Two hundred years is not a long time in the sweep of human history. Neither is it all that long in the lifespan of individuals and the development of communities - a mere dozen or so generations.Viewed in that context, the abolition of the slave trade by an act of the British Parliament, the 200th anniversary of which is being marked today, didn't happen all that long ago. Or, it didn't happen so long ago as to have receded from the collective memories of the affected people, on both sides of the ledger.
The fact is that the abolition of the slave trade didn't mean an end to modern chattel slavery. It would be nearly three decades before that would happen in British colonies, and a civil war and another 30 years before it came to end in the United States. Indeed, it was near the start of the 19th century before the enslavement of black people ended in Brazil.
All this is important, for the transatlantic slave trade was perhaps the most profound movement of people in the history of the world; one that underpinned the creation of societies of transplanted people, as well as the economic relevance of these societies. The transatlantic traffic made black Africans not people, but commodity and even machinery, good for the enhancement of production in plantation society.
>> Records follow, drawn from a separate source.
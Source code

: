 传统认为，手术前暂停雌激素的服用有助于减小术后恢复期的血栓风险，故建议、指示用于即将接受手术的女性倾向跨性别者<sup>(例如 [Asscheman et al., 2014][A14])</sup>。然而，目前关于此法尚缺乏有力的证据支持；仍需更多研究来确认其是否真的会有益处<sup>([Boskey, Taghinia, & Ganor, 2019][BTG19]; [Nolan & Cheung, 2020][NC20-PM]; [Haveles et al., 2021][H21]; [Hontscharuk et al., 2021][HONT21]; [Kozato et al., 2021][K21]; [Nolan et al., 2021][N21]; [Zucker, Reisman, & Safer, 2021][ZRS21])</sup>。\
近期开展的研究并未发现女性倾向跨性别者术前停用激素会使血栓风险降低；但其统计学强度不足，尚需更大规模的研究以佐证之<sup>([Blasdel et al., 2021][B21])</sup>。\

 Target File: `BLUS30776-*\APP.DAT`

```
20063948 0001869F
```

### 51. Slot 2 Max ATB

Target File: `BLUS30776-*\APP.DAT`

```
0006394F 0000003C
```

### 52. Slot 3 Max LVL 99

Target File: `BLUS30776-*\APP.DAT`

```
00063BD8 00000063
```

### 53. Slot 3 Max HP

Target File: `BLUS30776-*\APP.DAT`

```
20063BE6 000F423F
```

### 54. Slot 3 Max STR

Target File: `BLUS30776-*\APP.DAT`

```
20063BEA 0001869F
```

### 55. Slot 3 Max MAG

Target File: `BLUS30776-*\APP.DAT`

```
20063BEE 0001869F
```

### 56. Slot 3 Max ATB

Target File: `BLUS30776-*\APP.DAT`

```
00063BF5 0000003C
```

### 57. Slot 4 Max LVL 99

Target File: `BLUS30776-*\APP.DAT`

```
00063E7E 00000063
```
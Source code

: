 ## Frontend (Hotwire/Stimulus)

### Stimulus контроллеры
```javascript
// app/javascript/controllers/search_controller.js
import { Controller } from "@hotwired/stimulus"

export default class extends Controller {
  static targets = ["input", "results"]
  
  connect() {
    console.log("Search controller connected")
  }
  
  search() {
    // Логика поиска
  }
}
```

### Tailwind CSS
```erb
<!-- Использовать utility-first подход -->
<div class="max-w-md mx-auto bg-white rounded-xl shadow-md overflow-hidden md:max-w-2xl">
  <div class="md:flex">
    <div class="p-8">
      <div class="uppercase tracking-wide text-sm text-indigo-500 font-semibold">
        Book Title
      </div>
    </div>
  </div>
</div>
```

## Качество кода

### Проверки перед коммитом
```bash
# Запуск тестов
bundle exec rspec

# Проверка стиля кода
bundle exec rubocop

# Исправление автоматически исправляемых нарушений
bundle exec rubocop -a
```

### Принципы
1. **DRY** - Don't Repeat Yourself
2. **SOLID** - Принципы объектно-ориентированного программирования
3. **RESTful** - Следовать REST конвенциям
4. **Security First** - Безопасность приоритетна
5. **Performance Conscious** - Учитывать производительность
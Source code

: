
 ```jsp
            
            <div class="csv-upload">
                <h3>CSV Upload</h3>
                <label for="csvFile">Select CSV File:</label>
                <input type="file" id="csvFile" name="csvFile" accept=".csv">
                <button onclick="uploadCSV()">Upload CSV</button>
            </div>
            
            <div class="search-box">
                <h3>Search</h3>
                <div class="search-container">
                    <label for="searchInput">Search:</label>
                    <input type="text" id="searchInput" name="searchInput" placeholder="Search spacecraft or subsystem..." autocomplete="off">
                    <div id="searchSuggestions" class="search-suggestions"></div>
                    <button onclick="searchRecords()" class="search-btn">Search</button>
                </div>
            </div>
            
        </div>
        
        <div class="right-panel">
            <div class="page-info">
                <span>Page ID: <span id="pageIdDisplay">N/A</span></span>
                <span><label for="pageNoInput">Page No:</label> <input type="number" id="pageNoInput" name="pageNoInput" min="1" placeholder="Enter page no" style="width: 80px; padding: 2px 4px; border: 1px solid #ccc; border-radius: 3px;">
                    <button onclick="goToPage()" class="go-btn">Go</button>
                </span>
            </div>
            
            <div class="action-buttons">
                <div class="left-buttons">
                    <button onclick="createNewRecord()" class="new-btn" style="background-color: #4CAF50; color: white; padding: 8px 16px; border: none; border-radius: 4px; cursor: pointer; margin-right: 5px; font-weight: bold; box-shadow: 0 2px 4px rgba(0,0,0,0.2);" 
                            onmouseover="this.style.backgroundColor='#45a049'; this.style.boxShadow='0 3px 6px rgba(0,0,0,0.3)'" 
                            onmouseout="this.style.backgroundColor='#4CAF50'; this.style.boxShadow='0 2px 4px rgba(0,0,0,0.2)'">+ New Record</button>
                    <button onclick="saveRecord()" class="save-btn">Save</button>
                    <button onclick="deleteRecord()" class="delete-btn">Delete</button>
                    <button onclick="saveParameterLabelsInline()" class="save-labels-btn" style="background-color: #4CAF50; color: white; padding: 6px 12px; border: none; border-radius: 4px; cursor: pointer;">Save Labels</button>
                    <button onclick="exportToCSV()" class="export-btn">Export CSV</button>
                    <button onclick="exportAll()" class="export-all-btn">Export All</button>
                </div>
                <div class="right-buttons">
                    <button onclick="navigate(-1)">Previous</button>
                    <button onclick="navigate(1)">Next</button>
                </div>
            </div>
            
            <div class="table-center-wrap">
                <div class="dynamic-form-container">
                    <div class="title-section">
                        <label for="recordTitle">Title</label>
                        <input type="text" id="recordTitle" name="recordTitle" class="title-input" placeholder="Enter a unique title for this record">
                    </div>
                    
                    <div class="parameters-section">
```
This systematic trading of human beings as part of an economic process insisted upon a moral accommodation; the enslaved, black Africans and their offspring could not be perceived as fully-developed human beings, of life and spirit equal to those of white Europeans. This moral accommodation, or more correctly, this immorality, laid the basis for a racism that persists even today. Indeed, it was inevitable that the slave trade and slavery would help to shape, even two centuries on, the perception of, and interaction between, either group in this equation.
Indeed, slavery has had a significant impact on the shaping of the post-slavery societies in the Americas, including how people interact in these communities. A close reading of Orlando Patterson's Sociology of Slavery would perhaps lend a greater understanding to much of the social dysfunction so obvious in Jamaican society.
But the more important issue is what at this juncture the sons and daughters of slaves in the New World, their cousins in Africa, as well as the descendants of slavers, ought to make of this institution. We believe that as with the Holocaust, people should not forget and should say "never again". The descendants of those who perpetuated the system need to admit fully and frankly to the wrongs and social dysfunction it created and which continue to thrive today. Acknowledgement of those wrongs must be accompanied by sincere efforts to eliminate institutionalised racism in their societies and concrete steps to redress the imbalances created in ours.
In the case of Jamaica and the Caribbean black majority communities, while we must not forget, slavery ought not to be a crutch on which to excuse inaction to achieve a deepening of democracy, an enhanced quality of governance and social and economic expansion. Indeed, it is precisely because of this history that we owe it to ourselves to work harder to achieve these goals which our ancestors had no chance of enjoying.